Steve Loughran commented on SPARK-10063:
----------------------------------------

The fault is having speculation turned on, rather than the committer itself. Best to add a way for the system to detect that the output is going to an object store with potential consistency issues, and reject.

In HADOOP-9545 we've been considering an explicit object store API, one which uses PUT to write stuff, rather than pretend that the output stream is writing stuff and that {{close()}} is a low-cost, minimal side-effect operation.
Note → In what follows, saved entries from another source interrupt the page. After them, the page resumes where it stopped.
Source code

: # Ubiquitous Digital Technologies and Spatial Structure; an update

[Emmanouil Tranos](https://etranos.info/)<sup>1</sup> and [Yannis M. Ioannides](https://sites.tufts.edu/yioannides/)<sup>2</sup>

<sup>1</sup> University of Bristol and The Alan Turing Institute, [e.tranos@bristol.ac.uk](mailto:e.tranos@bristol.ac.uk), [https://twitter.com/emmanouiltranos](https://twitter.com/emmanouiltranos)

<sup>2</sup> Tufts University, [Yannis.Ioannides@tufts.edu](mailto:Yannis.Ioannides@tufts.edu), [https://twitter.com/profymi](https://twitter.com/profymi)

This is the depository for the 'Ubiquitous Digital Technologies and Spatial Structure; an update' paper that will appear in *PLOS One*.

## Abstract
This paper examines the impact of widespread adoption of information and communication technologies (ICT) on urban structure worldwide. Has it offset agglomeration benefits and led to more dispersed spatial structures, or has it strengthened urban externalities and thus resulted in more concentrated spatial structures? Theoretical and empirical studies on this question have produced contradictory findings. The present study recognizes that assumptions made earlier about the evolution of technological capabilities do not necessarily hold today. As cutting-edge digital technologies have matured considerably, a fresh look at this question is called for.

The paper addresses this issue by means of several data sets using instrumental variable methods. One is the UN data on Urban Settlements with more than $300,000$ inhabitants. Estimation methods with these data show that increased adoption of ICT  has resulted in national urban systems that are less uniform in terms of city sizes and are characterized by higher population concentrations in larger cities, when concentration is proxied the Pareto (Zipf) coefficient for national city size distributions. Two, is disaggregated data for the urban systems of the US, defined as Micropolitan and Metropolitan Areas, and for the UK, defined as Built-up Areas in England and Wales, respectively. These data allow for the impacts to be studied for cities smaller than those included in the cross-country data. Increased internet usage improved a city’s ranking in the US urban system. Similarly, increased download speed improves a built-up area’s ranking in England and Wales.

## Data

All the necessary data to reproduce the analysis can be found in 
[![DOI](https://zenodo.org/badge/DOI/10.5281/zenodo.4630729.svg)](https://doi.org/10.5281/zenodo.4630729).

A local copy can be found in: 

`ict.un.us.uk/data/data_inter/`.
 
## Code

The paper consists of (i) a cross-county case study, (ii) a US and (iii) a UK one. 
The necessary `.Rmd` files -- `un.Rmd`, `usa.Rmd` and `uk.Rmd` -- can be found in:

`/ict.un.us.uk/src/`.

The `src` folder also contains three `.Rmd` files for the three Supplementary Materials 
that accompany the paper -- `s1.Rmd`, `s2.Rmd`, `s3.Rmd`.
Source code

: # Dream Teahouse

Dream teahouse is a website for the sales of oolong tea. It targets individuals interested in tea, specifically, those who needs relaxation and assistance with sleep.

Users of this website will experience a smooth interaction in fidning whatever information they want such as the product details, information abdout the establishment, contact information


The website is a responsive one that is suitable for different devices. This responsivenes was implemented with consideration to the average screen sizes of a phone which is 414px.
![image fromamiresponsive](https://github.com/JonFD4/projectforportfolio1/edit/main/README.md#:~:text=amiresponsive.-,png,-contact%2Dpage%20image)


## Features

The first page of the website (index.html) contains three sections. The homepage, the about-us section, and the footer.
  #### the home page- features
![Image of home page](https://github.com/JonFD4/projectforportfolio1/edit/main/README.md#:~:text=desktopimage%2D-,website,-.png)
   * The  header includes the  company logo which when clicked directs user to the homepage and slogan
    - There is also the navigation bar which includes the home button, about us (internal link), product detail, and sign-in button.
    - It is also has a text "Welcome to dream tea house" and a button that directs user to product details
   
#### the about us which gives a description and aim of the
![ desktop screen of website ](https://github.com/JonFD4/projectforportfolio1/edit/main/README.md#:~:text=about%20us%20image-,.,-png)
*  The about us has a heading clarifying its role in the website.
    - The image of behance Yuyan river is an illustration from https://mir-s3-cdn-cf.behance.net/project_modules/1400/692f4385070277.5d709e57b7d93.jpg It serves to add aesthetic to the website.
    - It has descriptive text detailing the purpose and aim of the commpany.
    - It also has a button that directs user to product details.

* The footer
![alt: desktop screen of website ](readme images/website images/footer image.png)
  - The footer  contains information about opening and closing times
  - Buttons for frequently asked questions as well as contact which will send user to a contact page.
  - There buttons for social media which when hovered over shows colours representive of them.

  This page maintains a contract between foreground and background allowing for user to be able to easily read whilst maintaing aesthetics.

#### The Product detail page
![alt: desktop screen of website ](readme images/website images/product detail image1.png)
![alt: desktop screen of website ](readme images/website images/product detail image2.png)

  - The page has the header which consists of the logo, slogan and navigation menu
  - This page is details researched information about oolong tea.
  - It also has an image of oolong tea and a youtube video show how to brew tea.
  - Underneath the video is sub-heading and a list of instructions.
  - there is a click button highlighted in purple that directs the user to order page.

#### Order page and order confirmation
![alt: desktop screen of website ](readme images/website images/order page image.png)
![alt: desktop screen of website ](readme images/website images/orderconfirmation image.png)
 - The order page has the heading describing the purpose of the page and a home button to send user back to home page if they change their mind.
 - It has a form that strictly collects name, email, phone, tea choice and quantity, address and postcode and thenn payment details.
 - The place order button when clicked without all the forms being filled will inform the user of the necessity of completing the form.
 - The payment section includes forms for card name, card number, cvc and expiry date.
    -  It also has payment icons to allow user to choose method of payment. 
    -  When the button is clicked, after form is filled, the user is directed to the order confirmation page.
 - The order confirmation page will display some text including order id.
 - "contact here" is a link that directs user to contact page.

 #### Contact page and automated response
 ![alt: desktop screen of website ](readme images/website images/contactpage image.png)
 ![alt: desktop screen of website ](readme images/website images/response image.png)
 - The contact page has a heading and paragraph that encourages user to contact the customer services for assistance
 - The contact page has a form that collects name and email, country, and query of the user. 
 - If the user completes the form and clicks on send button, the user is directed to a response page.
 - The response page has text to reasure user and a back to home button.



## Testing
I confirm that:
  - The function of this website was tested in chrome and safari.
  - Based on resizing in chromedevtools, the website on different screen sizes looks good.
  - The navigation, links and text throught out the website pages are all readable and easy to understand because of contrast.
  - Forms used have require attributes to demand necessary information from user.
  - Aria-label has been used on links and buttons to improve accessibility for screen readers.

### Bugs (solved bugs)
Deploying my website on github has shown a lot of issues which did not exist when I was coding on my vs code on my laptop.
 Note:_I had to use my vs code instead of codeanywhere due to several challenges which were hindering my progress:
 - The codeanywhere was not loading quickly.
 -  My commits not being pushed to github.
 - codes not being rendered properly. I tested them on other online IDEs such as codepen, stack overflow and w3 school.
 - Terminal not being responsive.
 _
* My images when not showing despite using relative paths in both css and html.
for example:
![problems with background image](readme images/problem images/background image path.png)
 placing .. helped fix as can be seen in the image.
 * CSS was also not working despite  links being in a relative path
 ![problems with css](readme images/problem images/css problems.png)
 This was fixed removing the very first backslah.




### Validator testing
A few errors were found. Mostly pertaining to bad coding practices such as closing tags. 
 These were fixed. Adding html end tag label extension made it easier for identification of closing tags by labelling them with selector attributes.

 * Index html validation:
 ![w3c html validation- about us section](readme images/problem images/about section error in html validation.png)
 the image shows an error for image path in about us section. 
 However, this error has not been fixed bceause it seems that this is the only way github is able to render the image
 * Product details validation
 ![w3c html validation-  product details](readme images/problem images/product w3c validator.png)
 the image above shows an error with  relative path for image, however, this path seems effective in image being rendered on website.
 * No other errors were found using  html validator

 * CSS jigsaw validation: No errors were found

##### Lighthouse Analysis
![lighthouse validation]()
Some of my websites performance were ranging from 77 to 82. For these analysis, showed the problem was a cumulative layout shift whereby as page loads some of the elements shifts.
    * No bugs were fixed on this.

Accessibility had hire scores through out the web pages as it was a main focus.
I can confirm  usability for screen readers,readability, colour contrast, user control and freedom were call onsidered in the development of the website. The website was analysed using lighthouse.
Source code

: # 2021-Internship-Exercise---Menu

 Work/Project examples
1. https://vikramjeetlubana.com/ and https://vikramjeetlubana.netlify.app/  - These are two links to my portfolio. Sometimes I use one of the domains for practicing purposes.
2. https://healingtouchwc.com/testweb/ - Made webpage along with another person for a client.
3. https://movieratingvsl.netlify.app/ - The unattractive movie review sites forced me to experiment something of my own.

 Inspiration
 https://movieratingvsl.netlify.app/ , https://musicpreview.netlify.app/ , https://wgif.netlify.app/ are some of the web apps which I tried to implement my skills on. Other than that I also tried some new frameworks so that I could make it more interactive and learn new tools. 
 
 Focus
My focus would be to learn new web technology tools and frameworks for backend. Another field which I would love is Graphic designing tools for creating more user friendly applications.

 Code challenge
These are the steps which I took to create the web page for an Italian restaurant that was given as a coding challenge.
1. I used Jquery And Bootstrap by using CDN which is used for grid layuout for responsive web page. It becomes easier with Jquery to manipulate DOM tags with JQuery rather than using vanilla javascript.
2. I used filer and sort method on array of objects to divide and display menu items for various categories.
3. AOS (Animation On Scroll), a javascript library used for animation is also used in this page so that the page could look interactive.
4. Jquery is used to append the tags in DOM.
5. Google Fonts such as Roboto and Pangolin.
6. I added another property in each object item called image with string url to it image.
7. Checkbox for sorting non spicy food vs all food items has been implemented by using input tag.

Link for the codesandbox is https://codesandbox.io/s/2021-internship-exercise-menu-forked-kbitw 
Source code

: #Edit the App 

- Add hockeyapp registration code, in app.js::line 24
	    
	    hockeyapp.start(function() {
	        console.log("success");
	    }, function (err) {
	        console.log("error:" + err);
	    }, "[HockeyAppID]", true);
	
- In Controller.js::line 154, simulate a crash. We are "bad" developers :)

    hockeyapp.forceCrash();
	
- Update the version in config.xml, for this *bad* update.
> Remove DirectParquetOutputCommitter
> -----------------------------------
>
>                 Key: SPARK-10063
>                 URL: https://issues.apache.org/jira/browse/SPARK-10063
>             Project: Spark
>          Issue Type: Bug
>          Components: SQL
>            Reporter: Yin Huai
>            Assignee: Yin Huai
>            Priority: Critical
>
> When we use DirectParquetOutputCommitter on S3 and speculation is enabled, there is a chance that we can loss data. 
> Here is the code to reproduce the problem.
> {code}
> import org.apache.spark.sql.functions._
> val failSpeculativeTask = sqlContext.udf.register("failSpeculativeTask", (i: Int, partitionId: Int, attemptNumber: Int) => {
>   if (partitionId == 0 && i == 5) {
>     if (attemptNumber > 0) {
>       Thread.sleep(15000)
>       throw new Exception("new exception")
>     } else {
>       Thread.sleep(10000)
>     }
>   }
>   
>   i
> })
> val df = sc.parallelize((1 to 100), 20).mapPartitions { iter =>
>   val context = org.apache.spark.TaskContext.get()
>   val partitionId = context.partitionId
>   val attemptNumber = context.attemptNumber
>   iter.map(i => (i, partitionId, attemptNumber))
> }.toDF("i", "partitionId", "attemptNumber")
> df
>   .select(failSpeculativeTask($"i", $"partitionId", $"attemptNumber").as("i"), $"partitionId", $"attemptNumber")
>   .write.mode("overwrite").format("parquet").save("/home/yin/outputCommitter")
> sqlContext.read.load("/home/yin/outputCommitter").count
> // The result is 99 and 5 is missing from the output.
> {code}
> What happened is that the original task finishes first and uploads its output file to S3, then the speculative task somehow fails. Because we have to call output stream's close method, which uploads data to S3, we actually uploads the partial result generated by the failed speculative task to S3 and this file overwrites the correct file generated by the original task.